On Tue, 22 Jun 2010 15:19:02 +0200 Jiří Techet techet@gmail.com wrote:
think it may be best if Geany does the filtering (and hence also the recursing). Also we may want to always filter out hidden files and broken links.
There is one problem here - the command line may be too long. By posix ARG_MAX is at least 4096 but this will be definitely too little for thousands of files. There are three options how to solve this:
...
- Implement some alternative to xargs and call grep repeatably only
for as many files that can be passed on command line.
Only (3) seems to be a reasonable solution but it means some extra work. Right now I find the easiest way to implement it using --include
- if no pattern or * pattern is specified, --include will be omitted
(as Lex suggested) and no error reported if the grep doesn't support it.

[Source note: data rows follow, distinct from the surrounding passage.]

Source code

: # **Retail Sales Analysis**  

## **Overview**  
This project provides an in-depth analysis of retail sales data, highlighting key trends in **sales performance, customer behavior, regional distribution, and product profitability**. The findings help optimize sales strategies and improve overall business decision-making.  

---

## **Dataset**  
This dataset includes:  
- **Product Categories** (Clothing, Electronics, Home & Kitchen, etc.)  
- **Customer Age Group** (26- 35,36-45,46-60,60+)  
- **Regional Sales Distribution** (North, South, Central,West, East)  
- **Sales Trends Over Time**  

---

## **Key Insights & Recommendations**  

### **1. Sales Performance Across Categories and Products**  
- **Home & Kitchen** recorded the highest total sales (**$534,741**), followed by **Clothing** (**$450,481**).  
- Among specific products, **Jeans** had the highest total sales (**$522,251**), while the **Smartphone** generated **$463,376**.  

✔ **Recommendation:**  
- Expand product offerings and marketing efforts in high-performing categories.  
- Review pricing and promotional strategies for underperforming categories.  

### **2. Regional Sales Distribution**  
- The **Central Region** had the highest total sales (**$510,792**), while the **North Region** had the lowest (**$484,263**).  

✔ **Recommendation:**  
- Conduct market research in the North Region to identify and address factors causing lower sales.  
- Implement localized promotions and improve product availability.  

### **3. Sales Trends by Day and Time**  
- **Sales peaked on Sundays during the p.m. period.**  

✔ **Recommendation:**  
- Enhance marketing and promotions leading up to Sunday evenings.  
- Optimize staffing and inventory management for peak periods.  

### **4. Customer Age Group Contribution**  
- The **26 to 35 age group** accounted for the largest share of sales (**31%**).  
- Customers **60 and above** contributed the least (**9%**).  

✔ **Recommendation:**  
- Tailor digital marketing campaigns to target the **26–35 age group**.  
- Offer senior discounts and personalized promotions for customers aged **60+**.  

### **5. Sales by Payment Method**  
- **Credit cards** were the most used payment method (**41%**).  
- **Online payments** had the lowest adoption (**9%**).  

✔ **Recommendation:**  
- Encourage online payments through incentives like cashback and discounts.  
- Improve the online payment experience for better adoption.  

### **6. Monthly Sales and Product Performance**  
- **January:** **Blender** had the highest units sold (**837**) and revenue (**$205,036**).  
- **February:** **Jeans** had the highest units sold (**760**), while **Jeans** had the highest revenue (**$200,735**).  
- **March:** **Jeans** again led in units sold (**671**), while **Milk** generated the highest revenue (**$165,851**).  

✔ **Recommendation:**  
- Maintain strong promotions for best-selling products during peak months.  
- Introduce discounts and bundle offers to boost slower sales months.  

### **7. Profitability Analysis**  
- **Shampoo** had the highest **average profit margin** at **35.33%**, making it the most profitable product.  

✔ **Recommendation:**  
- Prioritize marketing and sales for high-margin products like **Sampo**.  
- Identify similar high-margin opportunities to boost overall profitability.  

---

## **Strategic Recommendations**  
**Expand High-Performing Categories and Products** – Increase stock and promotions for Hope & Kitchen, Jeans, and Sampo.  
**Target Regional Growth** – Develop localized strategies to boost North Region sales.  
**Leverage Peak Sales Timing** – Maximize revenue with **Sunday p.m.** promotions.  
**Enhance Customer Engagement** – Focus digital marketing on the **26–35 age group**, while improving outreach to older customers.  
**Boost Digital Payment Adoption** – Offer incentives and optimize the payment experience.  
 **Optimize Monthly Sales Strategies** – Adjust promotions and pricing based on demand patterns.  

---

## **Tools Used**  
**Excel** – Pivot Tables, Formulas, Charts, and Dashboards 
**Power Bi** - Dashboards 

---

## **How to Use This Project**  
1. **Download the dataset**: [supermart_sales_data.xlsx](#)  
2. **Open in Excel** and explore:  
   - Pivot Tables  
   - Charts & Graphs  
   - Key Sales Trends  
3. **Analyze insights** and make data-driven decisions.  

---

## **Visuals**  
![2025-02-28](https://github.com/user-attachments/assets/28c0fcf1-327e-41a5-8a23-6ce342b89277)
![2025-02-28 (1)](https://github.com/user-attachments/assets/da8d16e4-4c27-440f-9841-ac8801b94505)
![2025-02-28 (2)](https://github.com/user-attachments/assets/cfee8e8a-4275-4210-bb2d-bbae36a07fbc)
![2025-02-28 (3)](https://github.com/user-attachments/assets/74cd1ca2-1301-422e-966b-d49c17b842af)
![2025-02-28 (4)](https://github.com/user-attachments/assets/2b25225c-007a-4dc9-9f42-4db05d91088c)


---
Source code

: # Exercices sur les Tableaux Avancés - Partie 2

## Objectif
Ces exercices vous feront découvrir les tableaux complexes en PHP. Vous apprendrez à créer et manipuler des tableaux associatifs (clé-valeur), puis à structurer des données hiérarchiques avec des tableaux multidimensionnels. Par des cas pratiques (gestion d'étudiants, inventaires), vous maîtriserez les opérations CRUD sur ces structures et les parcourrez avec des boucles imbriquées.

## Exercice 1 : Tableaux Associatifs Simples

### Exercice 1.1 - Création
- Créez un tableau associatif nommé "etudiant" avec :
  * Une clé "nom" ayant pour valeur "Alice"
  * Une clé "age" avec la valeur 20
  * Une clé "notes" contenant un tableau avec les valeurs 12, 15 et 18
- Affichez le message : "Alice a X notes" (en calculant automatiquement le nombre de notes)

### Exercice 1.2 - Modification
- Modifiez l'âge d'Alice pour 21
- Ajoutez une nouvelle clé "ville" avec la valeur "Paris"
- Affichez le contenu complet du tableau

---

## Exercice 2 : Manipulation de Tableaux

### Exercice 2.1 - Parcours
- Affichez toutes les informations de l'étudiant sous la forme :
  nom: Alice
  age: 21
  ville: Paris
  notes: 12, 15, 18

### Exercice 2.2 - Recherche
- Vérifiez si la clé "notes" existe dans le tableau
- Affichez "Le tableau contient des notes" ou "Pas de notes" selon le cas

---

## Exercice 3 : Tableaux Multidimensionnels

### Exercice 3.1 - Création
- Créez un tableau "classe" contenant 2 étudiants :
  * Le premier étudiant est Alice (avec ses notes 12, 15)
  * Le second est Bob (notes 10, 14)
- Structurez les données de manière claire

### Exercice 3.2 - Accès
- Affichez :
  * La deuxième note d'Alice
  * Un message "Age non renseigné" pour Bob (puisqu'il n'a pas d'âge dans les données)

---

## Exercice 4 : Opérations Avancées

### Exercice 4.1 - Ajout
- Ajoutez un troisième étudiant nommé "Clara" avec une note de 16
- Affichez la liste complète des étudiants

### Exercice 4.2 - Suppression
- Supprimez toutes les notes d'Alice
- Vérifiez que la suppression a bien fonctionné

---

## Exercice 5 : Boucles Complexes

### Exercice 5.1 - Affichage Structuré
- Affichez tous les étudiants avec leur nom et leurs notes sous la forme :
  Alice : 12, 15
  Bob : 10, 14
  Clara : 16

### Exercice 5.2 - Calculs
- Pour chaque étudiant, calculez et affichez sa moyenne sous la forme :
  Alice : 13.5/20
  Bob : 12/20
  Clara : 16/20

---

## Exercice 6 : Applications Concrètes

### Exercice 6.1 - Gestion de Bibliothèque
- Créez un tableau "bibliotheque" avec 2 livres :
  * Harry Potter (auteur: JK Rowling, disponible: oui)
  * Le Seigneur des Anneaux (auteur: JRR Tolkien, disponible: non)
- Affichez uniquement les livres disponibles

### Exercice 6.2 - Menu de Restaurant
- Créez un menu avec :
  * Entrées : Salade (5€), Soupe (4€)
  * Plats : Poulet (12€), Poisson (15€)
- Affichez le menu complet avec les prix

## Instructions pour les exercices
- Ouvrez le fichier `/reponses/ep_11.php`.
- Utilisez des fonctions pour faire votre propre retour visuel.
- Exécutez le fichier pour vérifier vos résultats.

AFAICT, you still have to pass filenames even when using --include (when non-recursive).
Personally we've not had complaints about the argument length limit, so I'm not too bothered about it yet. Also modern systems may extend the POSIX limit, but obviously we can't rely on that. Maybe wait and see if it's a problem?
The problem is already here for big projects. You don't see it if you call it for a single directory - the number of files in one directory isn't usually so huge but if you recursively search the whole project directory structure, you may get a lot of source files. At work I use SLES9 which has ARG_MAX=131072 and the project has about 8000 source files. If you assume the path is about 40 characters (can be more with projects with deep directory structure), you get 8000*40=320000 and you're over the limit.
OK, so we should keep the current behaviour of not passing filenames for a recursive grep.
Personally I find using the gnu extensions much more safe. After looking at grep's git history, I found that --include was introduced in 2001 (GTK 2 didn't exist at that time and linux kernel 2.4 was just freshly released). On the other hand the ARG_MAX limit was increased quite recently in kernel 2.6.23 in 2007 (see http://www.in-ulm.de/~mascheck/various/argmax/ to see the limits for other platforms) and older kernels are still in use. I'm also not aware of any non-gnu implementations of grep (that might not implement --include).
To me it looks much easier to use what's already present in grep right now and if this isn't satisfactory, it could be reimplemented the way you propose in the future. In addition if no patterns are specified, geany will behave the same way it did until now so there is a sane fallback solution for people with very old grep.
Let's use --include then if the user ticks a checkbox. That way a non-gnu system will still be able to do non-recursive all files search.
Regards, Nick